L’avocat de Saddam Hussein prépare sa défense

Sur le fond, la ligne de défense de son avocat s’appuie sur l’illégalité juridique de la guerre déclenchée contre l’Irak . 

		AFP
Sur le fond, la ligne de défense de son avocat s’appuie sur l’illégalité juridique de la guerre déclenchée contre l’Irak .
AFP
Alors que le président américain George Bush vient d’affirmer que Saddam Hussein serait remis aux nouvelles autorités irakiennes pour qu’il soit jugé «au moment opportun», son avocat jordanien, Mohammed Rashdan, prépare le procès et multiplie les démarches pour avoir accès à son client.
De notre correspondant à Amman

«Au nom de Dieu, le clément, le miséricordieux, … à ma petite famille, à ma grande famille, que la paix soit sur vous… Mon moral est bon, je vais bien, que dieu vous bénisse.» Dans son bureau d’Amman, maître Mohammed Rashdan tient dans ses mains la seule lettre de Saddam Hussein qu’il ai reçu, via le CICR. Elle date du 21 janvier dernier. Sur les dix lignes manuscrites du message, sept ont été noircies par la censure américaine. Dans le formulaire du CICR, deux croix ont été tracées dans les cases «en bonne santé» et «légèrement blessé.» «Il n’y a pas de précision sur cette blessure. Je suis inquiet pour sa santé», lâche l’avocat.

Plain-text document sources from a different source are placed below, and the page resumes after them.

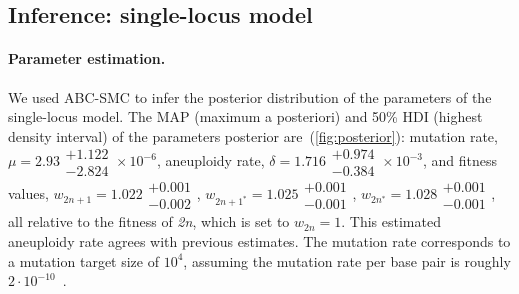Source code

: \documentclass[12pt]{extarticle}
\newcommand{\euwt}{\emph{2n}}
\begin{document}
\subsection*{Inference: single-locus model}


\paragraph{Parameter estimation.} 
We used ABC-SMC to infer the posterior distribution of the parameters of the single-locus model.
The MAP (maximum a posteriori) and 50\% HDI (highest density interval) of the parameters posterior are~(\autoref{fig:posterior}): %
mutation rate, $\mu=2.93\substack{+1.122 \\ -2.824}\times10^{-6}$,
aneuploidy rate, $\delta=1.716\substack{+0.974 \\ -0.384}\times10^{-3}$,
and fitness values, $w_{2n+1}=1.022\substack{+0.001 \\ -0.002}$,
$w_{2n+1^*}=1.025\substack{+0.001 \\ -0.001}$,
$w_{2n^*}=1.028\substack{+0.001 \\ -0.001}$, all relative to the fitness of \euwt, which is set to $w_{2n}=1$.
This estimated aneuploidy rate agrees with previous estimates. %
The mutation rate corresponds to a mutation target size of $10^{4}$, assuming the mutation rate per base pair is roughly $2\cdot10^{-10}$~\citep{Zhu2014}. 
\end{document}

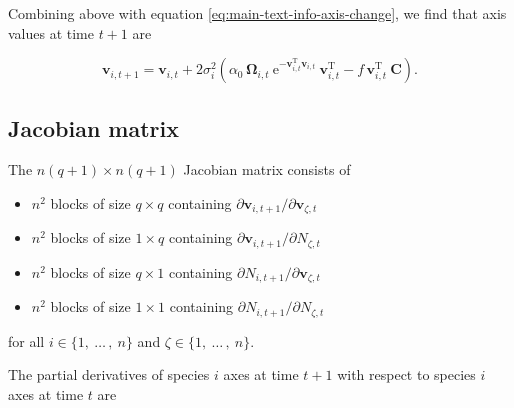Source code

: Combining above with equation \ref{eq:main-text-info-axis-change}, we find that axis values at
time $t+1$ are

\begin{equation} \label{eq:supp-axis-change-full}
    \mathbf{v}_{i,t+1} = \mathbf{v}_{i,t} + 2 \sigma_i^2
    \left(
        \alpha_0 \, \bm{\Omega}_{i,t} \:
            \textrm{e}^{- \mathbf{v}_{i,t}^{\textrm{T}} \mathbf{v}_{i,t}} \:
            \mathbf{v}_{i,t}^{\textrm{T}}
        - f \, \mathbf{v}_{i,t}^{\textrm{T}} \: \mathbf{C}
    \right)
    \textrm{.}
\end{equation}


\subsection*{Jacobian matrix}

The $n(q+1) \times n(q+1)$ Jacobian matrix consists of 

\begin{itemize}
\item $n^2$ blocks of size $q \times q$ containing
    $\partial \mathbf{v}_{i,t+1} / \partial \mathbf{v}_{\zeta,t}$
\item $n^2$ blocks of size $1 \times q$ containing
    $\partial \mathbf{v}_{i,t+1} / \partial N_{\zeta,t}$
\item $n^2$ blocks of size $q \times 1$ containing
    $\partial N_{i,t+1} / \partial \mathbf{v}_{\zeta,t}$
\item $n^2$ blocks of size $1 \times 1$ containing
    $\partial N_{i,t+1} / \partial N_{\zeta,t}$
\end{itemize}


for all $i \in \{ 1, \: \ldots \, , \: n \}$
and $\zeta \in \{ 1, \: \ldots \, , \: n \}$.


The partial derivatives of species $i$ axes at time $t+1$ with respect
to species $i$ axes at time $t$ are

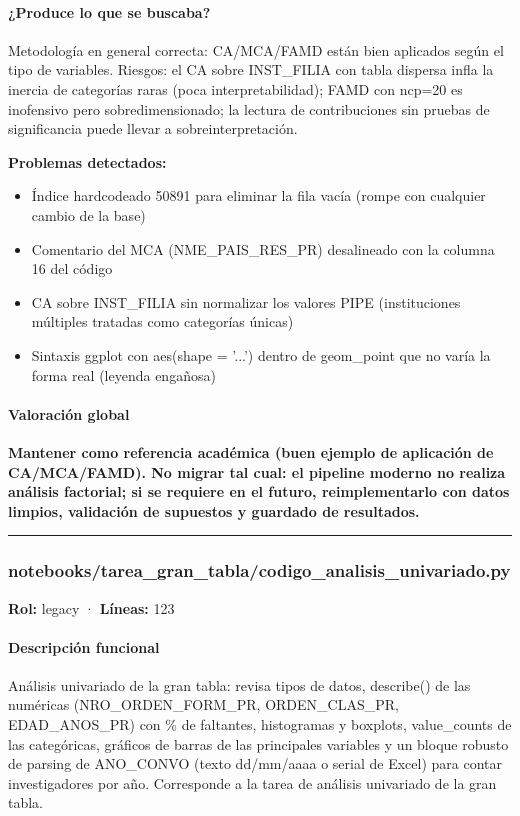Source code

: \paragraph{¿Produce lo que se buscaba?}
Metodología en general correcta: CA/MCA/FAMD están bien aplicados según el tipo de variables. Riesgos: el CA sobre INST\_FILIA con tabla dispersa infla la inercia de categorías raras (poca interpretabilidad); FAMD con ncp=20 es inofensivo pero sobredimensionado; la lectura de contribuciones sin pruebas de significancia puede llevar a sobreinterpretación.

\begin{tcolorbox}[riesgo]
\textbf{Problemas detectados:}
\begin{itemize}
  \item Índice hardcodeado 50891 para eliminar la fila vacía (rompe con cualquier cambio de la base)
  \item Comentario del MCA (NME\_PAIS\_RES\_PR) desalineado con la columna 16 del código
  \item CA sobre INST\_FILIA sin normalizar los valores PIPE (instituciones múltiples tratadas como categorías únicas)
  \item Sintaxis ggplot con aes(shape = '...') dentro de geom\_point que no varía la forma real (leyenda engañosa)
\end{itemize}
\end{tcolorbox}

\paragraph{Valoración global}
\textbf{Mantener como referencia académica (buen ejemplo de aplicación de CA/MCA/FAMD). No migrar tal cual: el pipeline moderno no realiza análisis factorial; si se requiere en el futuro, reimplementarlo con datos limpios, validación de supuestos y guardado de resultados.}

\medskip
\hrule

\subsubsection{notebooks/tarea\_gran\_tabla/codigo\_analisis\_univariado.py}
\textbf{Rol:} legacy · \textbf{Líneas:} 123

\paragraph{Descripción funcional}
Análisis univariado de la gran tabla: revisa tipos de datos, describe() de las numéricas (NRO\_ORDEN\_FORM\_PR, ORDEN\_CLAS\_PR, EDAD\_ANOS\_PR) con \% de faltantes, histogramas y boxplots, value\_counts de las categóricas, gráficos de barras de las principales variables y un bloque robusto de parsing de ANO\_CONVO (texto dd/mm/aaaa o serial de Excel) para contar investigadores por año. Corresponde a la tarea de análisis univariado de la gran tabla.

La cinquantaine poivre et sel, Mohammed Rashdan affirme avoir été mandaté par l’épouse de Saddam Hussein, Sajjida Khairallah Toulfah et de ses trois filles Hala, Raghad et Rana pour assurer sa défense. Comme preuve, il exhibe une procuration datée du 11 janvier 2004 signée par Sajjida. Un différend l’oppose à l’avocat français Jacques Vergès qui assure, lui, avoir été requis par 42 membres de la famille de Saddam, et notamment de Watban son demi-frère, pour défendre l’ex-dictateur.

La «concurrence» de Jacques Vergès laisse indifférent Mohammed Rashdan qui multiplie les démarches préparatoires au procès de Saddam Hussein. Il a formé une équipe d’une trentaine d’avocats et un comité de soutien regroupant 1500 personnalités parmi lesquelles figurent le président de l’Union des avocats arabes, le président des barreaux de Tunisie, du Yémen, du Maroc et d’Egypte ainsi que des avocats occidentaux. Dans son cabinet, il a déjà stocké plus de 20 000 pièces de dossier pour le procès.

Le 14 décembre 2003, au lendemain de l’arrestation de Saddam Hussein qu’il appelle toujours «Monsieur le président», Mohammed Rashdan a écrit à plusieurs officiels américains dont John Ashcroft, le ministre de la Justice, Colin Powell, le secrétaire d’Etat, et Donald Rumsfeld, le ministre de la Défense : «votre président promet un procès juste et équitable, en conséquence, je dois pouvoir rencontrer mon client, comme le prévoit le chapitre de la Convention de Genève relatif au traitement des prisonniers de guerre.» «J’attends toujours une réponse», explique l’avocat jordanien.

Selon lui, il aurait dû rencontrer Saddam une semaine après son arrestation. «Je dois pouvoir le voir dans un lieu sûr, or, dit-il, l’armée américaine est incapable de se protéger elle-même, elle ne peut garantir le processus juridique des visites et de mes rencontres. Pour mettre les Américains dans l’embarras, le réclame de rencontrer mon client à l’étranger.»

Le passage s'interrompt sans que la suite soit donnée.